NHS trusted to donate surplus ambulance fleet to Ukraine, government says


NHS trusts will donate a surplus fleet of ambulances to Ukraine to help replace vehicles lost in the Russian bombing, the government has announced.

The Foreign Ministry said a donation of 20 ambulances would strengthen the resilience of Ukraine’s emergency services which have been strained by Vladimir Putin’s brutal invasion – now in its sixth week.

The vehicles are expected to arrive in the western city of Lviv later this week before being transported to areas most in need.

The department added it would help replace Ukrainian ambulances lost to shelling, and comes after a Russian strike against a maternity hospital in the beleaguered port city of Mariupol last month.

They include four ambulances provided by the South Central Ambulance Service NHS Foundation Trust and Health Secretary Sajid Javid insisted the ambulance donation ‘marks the first of many’.

As part of the NHS National Ambulance Fleet Strategy, vehicles are decommissioned and replaced after five years. Decommissioned ambulances are normally kept for their resilience, donated to approved charities or sent to auction.

The move comes as Foreign Secretary Liz Truss has pledged to push Russia’s economy ‘back into the Soviet era’ as she tries to urge EU allies to tighten sanctions after the atrocities revealed in the town of Bucha.
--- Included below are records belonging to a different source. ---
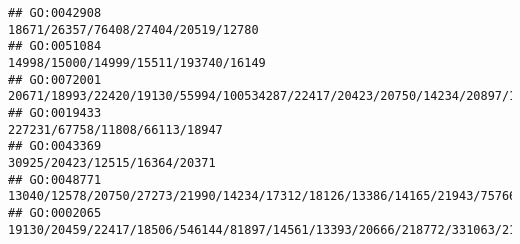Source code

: \documentclass[
]{article}
\begin{document}
\begin{verbatim}
## GO:0042908                                                                                                                                                                                                                                                                                                                                                                          18671/26357/76408/27404/20519/12780
## GO:0051084                                                                                                                                                                                                                                                                                                                                                                         14998/15000/14999/15511/193740/16149
## GO:0072001                                                                                                                                                                                                                                                                     20671/18993/22420/19130/55994/100534287/22417/20423/20750/14234/20897/14561/20666/20474/14165/218772/18095/15117/22270/19876/14585/12705
## GO:0019433                                                                                                                                                                                                                                                                                                                                                                               227231/67758/11808/66113/18947
## GO:0043369                                                                                                                                                                                                                                                                                                                                                                                30925/20423/12515/16364/20371
## GO:0048771                                                                                                                                                                                                                                                                                                                    13040/12578/20750/27273/21990/14234/17312/18126/13386/14165/21943/75766/22337/21380/17986
## GO:0002065                                                                                                                                                                                                                                                                                                                                   19130/20459/22417/18506/546144/81897/14561/13393/20666/218772/331063/21380

\end{verbatim}
\end{document}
This map shows the extent of the Russian invasion of Ukraine

(Images from the Press Association)

In a statement, she said: “We have sadly seen day after day the horrific effects of Putin’s cruel war on the people of Ukraine, including evidence of appalling acts committed by Russian troops in cities like Irpin and Bucha. .

“The UK has been one of the biggest aid donors, providing food, medicine and generators to help those affected.

“These world-class NHS ambulances will now provide life-saving care directly to those injured in the conflict.”

According to the Foreign Office, the UK has donated more than a million medical supplies to Ukraine, including 380,000 boxes of medicine and 3,000 adult resuscitators.

Paul Kempster, chief operating officer of the South Central Ambulance Service, which donated four ambulances, added: “We hope this small gesture will help provide immediate medical support to the many people in desperate need.